= RECORDS FOR THE TASK =
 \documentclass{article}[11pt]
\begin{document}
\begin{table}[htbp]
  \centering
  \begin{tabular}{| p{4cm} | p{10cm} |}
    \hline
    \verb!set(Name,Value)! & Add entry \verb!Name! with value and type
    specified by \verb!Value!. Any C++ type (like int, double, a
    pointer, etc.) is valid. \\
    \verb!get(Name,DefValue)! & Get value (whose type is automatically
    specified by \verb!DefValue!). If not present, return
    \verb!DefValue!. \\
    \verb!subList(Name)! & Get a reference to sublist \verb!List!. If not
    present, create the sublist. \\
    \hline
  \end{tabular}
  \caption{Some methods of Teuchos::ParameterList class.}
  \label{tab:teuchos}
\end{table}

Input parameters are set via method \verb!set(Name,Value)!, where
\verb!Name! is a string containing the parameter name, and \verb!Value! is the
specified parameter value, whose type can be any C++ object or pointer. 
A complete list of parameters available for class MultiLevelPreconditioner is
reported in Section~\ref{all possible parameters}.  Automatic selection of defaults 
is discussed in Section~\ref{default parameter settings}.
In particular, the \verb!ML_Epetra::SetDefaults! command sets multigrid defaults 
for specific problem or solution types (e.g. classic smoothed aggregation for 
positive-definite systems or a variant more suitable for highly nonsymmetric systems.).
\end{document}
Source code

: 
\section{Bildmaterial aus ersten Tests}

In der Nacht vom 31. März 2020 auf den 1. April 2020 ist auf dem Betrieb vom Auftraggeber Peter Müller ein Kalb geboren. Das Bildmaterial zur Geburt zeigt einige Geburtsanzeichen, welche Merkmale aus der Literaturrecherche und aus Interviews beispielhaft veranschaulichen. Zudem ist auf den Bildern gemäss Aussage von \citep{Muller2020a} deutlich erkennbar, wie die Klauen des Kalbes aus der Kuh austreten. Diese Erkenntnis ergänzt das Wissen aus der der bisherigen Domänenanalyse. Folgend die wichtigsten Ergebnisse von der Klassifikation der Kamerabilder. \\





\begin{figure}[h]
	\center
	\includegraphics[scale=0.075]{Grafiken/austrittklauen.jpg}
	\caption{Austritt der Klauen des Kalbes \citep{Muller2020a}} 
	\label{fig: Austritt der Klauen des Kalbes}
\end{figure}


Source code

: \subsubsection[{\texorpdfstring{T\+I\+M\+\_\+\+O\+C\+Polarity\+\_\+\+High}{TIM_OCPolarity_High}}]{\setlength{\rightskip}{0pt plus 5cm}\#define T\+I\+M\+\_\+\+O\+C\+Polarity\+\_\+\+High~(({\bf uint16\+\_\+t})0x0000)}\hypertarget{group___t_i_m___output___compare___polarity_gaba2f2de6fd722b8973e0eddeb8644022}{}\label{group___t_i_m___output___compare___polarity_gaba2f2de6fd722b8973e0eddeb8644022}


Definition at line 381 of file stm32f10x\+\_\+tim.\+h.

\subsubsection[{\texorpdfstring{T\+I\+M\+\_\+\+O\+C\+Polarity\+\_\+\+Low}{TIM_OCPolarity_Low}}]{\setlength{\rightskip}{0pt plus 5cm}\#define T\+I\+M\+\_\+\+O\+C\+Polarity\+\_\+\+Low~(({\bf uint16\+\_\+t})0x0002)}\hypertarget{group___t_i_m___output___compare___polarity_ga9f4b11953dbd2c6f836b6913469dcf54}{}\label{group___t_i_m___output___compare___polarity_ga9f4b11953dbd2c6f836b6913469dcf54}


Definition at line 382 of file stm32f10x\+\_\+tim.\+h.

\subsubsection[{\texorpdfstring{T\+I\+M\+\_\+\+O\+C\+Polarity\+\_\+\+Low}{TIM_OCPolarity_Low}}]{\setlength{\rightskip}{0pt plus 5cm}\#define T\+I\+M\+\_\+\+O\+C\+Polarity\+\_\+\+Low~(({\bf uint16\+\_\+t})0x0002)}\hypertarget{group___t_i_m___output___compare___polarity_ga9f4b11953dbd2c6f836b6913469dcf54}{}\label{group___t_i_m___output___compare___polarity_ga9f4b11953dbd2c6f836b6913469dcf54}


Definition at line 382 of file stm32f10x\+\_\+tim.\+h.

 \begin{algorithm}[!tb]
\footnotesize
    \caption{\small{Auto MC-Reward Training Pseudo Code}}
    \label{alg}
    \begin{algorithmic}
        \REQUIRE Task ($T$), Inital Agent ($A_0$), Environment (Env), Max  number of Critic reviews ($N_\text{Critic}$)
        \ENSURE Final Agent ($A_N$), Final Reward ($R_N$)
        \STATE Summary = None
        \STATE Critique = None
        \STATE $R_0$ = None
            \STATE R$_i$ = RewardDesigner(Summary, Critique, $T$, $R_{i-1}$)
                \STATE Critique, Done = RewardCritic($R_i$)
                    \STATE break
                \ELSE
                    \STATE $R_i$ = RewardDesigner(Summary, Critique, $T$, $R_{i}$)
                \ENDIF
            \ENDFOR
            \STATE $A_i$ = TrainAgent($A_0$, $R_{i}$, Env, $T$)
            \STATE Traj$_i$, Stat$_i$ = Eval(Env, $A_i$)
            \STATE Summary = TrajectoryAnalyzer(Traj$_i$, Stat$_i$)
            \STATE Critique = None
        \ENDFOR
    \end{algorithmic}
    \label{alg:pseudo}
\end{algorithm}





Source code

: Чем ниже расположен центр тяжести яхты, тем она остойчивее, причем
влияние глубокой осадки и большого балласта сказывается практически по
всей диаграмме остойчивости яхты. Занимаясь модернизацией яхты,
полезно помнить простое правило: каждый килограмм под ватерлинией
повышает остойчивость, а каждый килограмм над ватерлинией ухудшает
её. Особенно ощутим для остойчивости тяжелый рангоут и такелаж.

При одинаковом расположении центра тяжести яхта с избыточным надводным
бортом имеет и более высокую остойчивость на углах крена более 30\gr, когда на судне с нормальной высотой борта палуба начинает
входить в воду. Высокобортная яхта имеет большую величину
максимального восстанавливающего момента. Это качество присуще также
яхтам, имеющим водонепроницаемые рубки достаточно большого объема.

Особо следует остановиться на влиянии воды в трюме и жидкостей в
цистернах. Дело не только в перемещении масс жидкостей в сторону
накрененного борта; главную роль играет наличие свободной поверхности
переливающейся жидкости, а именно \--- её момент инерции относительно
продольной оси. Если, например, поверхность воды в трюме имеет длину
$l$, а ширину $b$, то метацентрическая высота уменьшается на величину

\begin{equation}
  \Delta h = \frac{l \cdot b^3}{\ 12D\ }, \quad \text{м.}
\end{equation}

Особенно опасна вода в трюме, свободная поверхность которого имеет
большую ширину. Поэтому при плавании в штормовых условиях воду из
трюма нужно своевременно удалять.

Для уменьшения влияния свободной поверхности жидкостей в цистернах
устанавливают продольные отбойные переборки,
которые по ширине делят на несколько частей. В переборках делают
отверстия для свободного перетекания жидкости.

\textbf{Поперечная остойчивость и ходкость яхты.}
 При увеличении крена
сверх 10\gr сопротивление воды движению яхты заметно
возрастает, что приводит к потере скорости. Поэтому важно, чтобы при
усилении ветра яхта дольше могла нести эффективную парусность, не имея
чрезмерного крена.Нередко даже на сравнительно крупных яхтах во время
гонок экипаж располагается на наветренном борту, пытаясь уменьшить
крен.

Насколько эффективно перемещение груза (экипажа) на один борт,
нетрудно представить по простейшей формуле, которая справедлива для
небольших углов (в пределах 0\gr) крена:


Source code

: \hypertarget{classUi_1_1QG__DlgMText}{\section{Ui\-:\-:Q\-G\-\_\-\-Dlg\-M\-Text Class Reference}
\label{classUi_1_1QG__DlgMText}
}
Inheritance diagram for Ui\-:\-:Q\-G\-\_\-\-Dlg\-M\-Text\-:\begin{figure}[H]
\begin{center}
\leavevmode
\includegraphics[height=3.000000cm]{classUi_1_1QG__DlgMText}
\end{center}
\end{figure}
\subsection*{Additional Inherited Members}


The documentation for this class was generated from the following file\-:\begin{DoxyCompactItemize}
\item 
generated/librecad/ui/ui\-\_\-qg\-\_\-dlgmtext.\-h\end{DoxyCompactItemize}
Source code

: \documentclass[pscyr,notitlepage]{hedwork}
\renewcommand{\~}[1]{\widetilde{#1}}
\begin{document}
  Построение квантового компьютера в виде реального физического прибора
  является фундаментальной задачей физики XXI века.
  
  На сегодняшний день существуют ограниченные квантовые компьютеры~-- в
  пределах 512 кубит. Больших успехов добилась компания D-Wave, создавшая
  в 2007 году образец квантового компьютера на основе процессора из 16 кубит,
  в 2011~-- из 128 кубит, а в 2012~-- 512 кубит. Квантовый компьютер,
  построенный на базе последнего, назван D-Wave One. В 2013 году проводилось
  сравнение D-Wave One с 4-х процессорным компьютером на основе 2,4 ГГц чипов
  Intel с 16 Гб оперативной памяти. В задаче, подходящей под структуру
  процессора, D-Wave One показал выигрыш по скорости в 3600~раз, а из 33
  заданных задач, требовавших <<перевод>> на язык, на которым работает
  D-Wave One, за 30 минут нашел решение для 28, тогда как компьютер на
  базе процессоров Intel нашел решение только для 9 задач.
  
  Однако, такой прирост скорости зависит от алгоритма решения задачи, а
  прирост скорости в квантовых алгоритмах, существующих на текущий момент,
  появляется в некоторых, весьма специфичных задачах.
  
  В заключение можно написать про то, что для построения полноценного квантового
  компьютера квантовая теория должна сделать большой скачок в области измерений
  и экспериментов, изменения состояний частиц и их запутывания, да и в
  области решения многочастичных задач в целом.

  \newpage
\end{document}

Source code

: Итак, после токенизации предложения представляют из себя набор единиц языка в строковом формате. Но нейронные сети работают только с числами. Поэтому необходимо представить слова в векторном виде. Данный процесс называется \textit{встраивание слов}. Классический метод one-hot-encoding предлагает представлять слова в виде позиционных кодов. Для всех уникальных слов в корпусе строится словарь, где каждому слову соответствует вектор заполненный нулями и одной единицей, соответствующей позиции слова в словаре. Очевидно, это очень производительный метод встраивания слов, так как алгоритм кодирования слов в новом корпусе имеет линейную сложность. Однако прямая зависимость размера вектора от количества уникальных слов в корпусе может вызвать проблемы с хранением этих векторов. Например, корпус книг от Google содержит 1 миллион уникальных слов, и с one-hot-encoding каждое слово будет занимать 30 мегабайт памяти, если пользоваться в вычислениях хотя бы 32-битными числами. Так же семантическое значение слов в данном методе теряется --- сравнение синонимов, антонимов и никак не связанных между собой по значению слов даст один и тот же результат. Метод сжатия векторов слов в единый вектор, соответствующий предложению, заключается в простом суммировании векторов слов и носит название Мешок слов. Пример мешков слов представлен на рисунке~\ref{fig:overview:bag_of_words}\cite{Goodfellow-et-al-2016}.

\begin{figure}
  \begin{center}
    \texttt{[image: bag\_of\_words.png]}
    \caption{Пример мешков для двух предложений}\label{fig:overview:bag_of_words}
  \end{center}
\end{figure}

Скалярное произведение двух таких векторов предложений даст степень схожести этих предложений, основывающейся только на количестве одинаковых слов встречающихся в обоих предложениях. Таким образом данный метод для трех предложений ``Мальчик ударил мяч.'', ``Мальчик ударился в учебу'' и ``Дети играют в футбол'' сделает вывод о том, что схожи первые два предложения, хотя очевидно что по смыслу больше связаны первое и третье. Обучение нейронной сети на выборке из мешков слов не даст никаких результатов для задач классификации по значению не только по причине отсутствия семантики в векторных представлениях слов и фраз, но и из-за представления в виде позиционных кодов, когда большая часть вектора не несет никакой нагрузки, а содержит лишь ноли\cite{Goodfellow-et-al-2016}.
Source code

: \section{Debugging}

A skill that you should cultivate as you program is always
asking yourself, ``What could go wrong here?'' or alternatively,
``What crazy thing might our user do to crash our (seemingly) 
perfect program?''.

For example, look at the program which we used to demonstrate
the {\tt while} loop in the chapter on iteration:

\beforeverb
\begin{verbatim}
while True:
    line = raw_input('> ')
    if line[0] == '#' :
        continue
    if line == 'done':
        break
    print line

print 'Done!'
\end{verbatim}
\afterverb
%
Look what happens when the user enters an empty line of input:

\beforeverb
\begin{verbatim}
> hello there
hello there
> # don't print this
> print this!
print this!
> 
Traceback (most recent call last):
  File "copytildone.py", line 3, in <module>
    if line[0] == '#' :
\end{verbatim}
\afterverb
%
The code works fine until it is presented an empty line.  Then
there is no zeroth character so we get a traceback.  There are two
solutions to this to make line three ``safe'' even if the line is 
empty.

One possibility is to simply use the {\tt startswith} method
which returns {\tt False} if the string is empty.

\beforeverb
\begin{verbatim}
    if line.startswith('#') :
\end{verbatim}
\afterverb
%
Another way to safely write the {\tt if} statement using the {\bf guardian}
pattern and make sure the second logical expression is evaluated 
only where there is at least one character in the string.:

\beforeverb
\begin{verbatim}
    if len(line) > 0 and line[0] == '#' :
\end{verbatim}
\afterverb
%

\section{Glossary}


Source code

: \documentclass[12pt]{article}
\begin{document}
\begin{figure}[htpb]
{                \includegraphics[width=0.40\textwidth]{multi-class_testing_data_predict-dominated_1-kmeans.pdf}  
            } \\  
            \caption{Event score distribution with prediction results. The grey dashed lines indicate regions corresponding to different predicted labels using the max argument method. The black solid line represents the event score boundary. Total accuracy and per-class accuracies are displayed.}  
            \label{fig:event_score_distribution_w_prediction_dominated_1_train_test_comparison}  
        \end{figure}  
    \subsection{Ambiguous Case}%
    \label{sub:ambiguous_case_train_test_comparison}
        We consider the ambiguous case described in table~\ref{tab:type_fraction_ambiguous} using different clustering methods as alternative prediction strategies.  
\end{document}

= TASK TO COMPLETE =
Each line of the records, from the opening one through the line holding "specified parameter value, whose", should be restated word for word, with nothing else in the answer.

= EXERCISE OUTPUT =
 \documentclass{article}[11pt]
\begin{document}
\begin{table}[htbp]
  \centering
  \begin{tabular}{| p{4cm} | p{10cm} |}
    \hline
    \verb!set(Name,Value)! & Add entry \verb!Name! with value and type
    specified by \verb!Value!. Any C++ type (like int, double, a
    pointer, etc.) is valid. \\
    \verb!get(Name,DefValue)! & Get value (whose type is automatically
    specified by \verb!DefValue!). If not present, return
    \verb!DefValue!. \\
    \verb!subList(Name)! & Get a reference to sublist \verb!List!. If not
    present, create the sublist. \\
    \hline
  \end{tabular}
  \caption{Some methods of Teuchos::ParameterList class.}
  \label{tab:teuchos}
\end{table}

Input parameters are set via method \verb!set(Name,Value)!, where
\verb!Name! is a string containing the parameter name, and \verb!Value! is the
specified parameter value, whose type can be any C++ object or pointer. 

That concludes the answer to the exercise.